Nancy must use her know-how and limited resources to outsmart the ultimate summer antagonist in The Shallows
Besides Collet-Serra, the obvious star of The Shallows is Lively who, despite having a few other actors to play off of, largely goes at this one alone. In coming to this realization it becomes more and more obvious as the film moves along just how good Lively actually is. That she is first and foremost able to make us care about this individual without thinking of her as an idiot for so obviously walking into what is clearly a bad idea of a situation, but that she is also as resourceful as she is and that she is able to convey that aforementioned mindset convincingly and ultimately evacuate it due in part to the experience she goes through in this brief slice of her life where we get to know her leaves nothing short of a solid impression. It should also be noted that Lively gets her own "Wilson" of sorts in Steven "Sully" Seagull with the best part being that we actually come to care about the injured bird as well. There are moments of real anxiety where we wonder not only if Nancy is going to be able to defy what looks to be a dead end situation, but also where it looks like Sully is going to meet his maker as well and while what happens will be left up in the air in this review it is the fact that Lively in her interactions with the bird and Collet-Serra in his ability to make us bite our nails over the fate of both characters are skills not everyone has and The Shallows exploits these keen abilities to balance the schlock and the sincere satisfaction. Still, it is Lively's performance as the relentless Nancy that allows us into this world and to be the centerpiece on which Collet-Serra hangs all of his neat tricks and fancy camerawork.
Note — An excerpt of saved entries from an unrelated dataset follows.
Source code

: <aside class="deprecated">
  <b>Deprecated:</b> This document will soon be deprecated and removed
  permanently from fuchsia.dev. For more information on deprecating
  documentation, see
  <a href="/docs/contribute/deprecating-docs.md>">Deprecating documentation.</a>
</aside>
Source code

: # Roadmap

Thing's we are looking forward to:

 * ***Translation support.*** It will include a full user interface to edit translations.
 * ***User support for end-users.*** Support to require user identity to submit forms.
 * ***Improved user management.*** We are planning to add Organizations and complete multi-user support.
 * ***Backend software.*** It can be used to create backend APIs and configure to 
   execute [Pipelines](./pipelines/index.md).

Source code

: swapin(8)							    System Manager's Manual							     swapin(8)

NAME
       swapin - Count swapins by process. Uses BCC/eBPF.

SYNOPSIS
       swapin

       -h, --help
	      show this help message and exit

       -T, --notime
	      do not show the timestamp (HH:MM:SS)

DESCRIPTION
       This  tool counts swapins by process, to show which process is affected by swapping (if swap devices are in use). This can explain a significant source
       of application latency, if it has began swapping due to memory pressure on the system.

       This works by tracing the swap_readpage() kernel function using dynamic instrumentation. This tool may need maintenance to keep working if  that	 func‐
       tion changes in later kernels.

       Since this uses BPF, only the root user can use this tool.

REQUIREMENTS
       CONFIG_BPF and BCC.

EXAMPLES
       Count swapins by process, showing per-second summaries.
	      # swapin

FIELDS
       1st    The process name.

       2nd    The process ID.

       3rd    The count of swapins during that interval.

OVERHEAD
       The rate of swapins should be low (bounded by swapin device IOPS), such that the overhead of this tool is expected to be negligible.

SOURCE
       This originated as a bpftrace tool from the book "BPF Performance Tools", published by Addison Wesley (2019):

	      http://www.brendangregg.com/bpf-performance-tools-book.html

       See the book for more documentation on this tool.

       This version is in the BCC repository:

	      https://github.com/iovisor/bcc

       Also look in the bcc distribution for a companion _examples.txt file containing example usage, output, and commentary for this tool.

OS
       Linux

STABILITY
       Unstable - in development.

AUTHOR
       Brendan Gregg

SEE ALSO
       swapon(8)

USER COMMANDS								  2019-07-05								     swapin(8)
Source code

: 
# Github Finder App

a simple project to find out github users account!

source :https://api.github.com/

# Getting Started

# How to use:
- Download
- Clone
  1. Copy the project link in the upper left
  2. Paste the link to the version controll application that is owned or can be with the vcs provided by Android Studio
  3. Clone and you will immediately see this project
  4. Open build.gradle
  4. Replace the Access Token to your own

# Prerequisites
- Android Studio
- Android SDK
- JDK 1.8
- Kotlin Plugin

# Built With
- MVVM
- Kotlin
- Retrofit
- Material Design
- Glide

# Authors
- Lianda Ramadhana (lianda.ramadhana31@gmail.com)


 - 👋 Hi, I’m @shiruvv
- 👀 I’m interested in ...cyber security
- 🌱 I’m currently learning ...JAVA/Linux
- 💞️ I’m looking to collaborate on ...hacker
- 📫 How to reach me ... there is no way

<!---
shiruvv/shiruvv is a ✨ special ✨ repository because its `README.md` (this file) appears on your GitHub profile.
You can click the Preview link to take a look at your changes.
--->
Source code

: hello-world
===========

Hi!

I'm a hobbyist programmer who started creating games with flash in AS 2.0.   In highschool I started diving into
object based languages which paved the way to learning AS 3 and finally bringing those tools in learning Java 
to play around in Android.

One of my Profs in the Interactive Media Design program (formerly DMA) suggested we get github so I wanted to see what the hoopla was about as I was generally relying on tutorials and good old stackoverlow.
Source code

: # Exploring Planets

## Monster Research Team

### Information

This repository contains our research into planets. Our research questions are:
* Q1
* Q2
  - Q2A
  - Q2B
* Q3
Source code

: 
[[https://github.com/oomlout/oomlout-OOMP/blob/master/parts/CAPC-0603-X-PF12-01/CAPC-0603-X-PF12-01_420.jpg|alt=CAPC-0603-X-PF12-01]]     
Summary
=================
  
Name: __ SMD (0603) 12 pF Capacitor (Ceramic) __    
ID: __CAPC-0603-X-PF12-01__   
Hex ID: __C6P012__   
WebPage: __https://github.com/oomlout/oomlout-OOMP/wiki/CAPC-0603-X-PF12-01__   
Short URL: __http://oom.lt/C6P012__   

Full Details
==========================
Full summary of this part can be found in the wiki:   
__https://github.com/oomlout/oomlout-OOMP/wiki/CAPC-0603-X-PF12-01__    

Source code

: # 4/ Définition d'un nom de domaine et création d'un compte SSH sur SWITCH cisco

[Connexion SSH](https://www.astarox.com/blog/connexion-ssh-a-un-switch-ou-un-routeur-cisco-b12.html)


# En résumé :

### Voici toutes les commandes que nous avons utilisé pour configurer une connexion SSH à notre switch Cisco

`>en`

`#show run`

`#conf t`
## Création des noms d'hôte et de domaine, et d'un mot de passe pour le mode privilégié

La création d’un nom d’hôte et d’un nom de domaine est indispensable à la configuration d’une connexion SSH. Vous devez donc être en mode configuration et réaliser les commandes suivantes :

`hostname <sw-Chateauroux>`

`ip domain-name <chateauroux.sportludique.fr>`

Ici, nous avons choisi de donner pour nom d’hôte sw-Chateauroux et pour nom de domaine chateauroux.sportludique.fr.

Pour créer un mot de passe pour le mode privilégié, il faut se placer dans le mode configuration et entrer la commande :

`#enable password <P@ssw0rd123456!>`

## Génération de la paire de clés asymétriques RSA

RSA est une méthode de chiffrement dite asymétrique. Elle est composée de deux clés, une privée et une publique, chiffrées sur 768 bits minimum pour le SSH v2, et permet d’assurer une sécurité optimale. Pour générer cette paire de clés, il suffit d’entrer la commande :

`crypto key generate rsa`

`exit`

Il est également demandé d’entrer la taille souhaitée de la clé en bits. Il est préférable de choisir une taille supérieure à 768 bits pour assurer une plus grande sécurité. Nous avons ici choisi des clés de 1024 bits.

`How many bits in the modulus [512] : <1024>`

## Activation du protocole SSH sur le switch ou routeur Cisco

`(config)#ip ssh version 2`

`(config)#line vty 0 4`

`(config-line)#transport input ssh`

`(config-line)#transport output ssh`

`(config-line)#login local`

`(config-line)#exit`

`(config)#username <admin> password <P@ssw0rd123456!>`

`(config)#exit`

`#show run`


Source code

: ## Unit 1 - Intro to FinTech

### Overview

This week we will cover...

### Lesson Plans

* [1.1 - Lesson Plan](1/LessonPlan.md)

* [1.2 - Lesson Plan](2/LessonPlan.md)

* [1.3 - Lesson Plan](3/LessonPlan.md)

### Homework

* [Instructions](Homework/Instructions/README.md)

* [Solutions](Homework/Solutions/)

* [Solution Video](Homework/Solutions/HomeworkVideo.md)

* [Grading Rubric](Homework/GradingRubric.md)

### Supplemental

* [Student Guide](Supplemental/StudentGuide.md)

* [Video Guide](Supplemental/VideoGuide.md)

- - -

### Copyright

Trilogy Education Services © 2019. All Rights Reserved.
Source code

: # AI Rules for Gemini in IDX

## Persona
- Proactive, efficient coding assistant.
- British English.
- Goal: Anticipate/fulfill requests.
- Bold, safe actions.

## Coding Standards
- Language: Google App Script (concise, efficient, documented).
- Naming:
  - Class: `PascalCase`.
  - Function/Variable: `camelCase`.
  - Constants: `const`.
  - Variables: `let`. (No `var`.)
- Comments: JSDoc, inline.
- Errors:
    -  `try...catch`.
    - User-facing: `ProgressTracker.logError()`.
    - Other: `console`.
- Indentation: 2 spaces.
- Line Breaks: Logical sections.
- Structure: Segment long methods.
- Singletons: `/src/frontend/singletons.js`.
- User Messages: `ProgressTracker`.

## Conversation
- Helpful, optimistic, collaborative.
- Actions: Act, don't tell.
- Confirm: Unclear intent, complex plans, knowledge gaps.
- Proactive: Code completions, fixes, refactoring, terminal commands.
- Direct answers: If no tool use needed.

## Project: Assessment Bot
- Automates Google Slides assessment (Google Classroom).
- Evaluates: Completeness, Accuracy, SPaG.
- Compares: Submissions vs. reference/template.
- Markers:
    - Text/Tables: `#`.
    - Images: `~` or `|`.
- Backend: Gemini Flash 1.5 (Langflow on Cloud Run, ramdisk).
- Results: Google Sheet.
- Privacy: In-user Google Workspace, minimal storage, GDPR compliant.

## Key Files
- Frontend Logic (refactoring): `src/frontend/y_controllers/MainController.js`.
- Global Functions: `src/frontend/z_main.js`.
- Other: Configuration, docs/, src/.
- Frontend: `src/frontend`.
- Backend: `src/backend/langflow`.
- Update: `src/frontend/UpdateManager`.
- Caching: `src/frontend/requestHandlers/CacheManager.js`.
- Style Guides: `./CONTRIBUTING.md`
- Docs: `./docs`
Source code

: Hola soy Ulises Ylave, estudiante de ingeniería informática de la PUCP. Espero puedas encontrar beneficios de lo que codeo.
Collet-Serra could have all the cunning and skillful tricks in the world to make a campy, fun thriller, but to make it plausible and worth instilling some measure of our emotional investment in it takes a performer who can take that material the extra mile and Lively demonstrates she has the ability to do so here by not allowing the shark (which is what will attract most summer movie-goers to this smaller fare) to be the main attraction, but rather the character arc of Nancy and the question of if she will make it or not. The Shallows doesn't offer much beyond its basic premise, but it does what it sets out to do in an exceptional fashion and when you're talking about shark movies that is saying something.